I'm curious if others have any thoughts. Tagging @Joshua and @Conflux since you guys have resolved a bunch of markets and might have thoughts.

@EricNeyman I wouldn’t be mad either way, and applaud your commitment to ironing this out now

@EricNeyman I agree with your thinking, and my gut is that the spirit of the market outweighs the hyperliteral written idea that it should he NO. “Historically, there have been no restrictions on the use of technology for solving puzzles” to me seems like a strong context clue that any restriction on the use of technology should be a YES. It’s the change in precedent this market was designed to consider! And it’s especially awesome you’re thinking about this in advance; if it was post facto I’d be a bit less comfy with YES, but here I am Team YES.

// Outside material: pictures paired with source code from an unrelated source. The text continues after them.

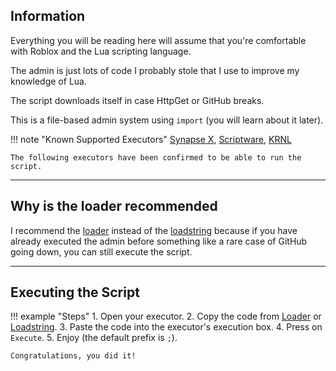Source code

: ## Information

Everything you will be reading here will assume that you're comfortable with Roblox and the Lua scripting language.

The admin is just lots of code I probably stole that I use to improve my knowledge of Lua.

The script downloads itself in case HttpGet or GitHub breaks.

This is a file-based admin system using `import` (you will learn about it later).

!!! note "Known Supported Executors"
	[Synapse X](https://x.synapse.to), [Scriptware](https://script-ware.com), [KRNL](https://krnl.place)

	The following executors have been confirmed to be able to run the script.

-----

## Why is the loader recommended

I recommend the [loader](https://raw.githubusercontent.com/daximul/dav2/main/loadstring/loader.lua) instead of the [loadstring](https://raw.githubusercontent.com/daximul/dav2/main/loadstring/script.lua) because if you have already executed the admin before something like a rare case of GitHub going down, you can still execute the script.

-----

## Executing the Script

!!! example "Steps"
	1. Open your executor.
	2. Copy the code from [Loader](https://raw.githubusercontent.com/daximul/dav2/main/loadstring/loader.lua) or [Loadstring](https://raw.githubusercontent.com/daximul/dav2/main/loadstring/script.lua).
	3. Paste the code into the executor's execution box.
	4. Press on `Execute`.
	5. Enjoy (the default prefix is `;`).

	Congratulations, you did it!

@EricNeyman Of interest for other people in this market:

/Eliza/how-many-manifold-users-will-report

opened a Ṁ250 NO at 25% order

@EricNeyman How would a partial ban resolve? E.g. only one specific model is disallowed, or paid subscriptions are disallowed but free options are ok?

@JimHays as per the description, this would resolve YES (it says "will at least some LLMs be banned").

Since paid subscriptions typically give access to LLMs that free subscriptions do not, that would also resolve YES. One edge case is if, at the time if the Mystery Hunt, no paid subscription actually gives access to new models (maybe just lower latency or more queries). I plan to still resolve YES in that case.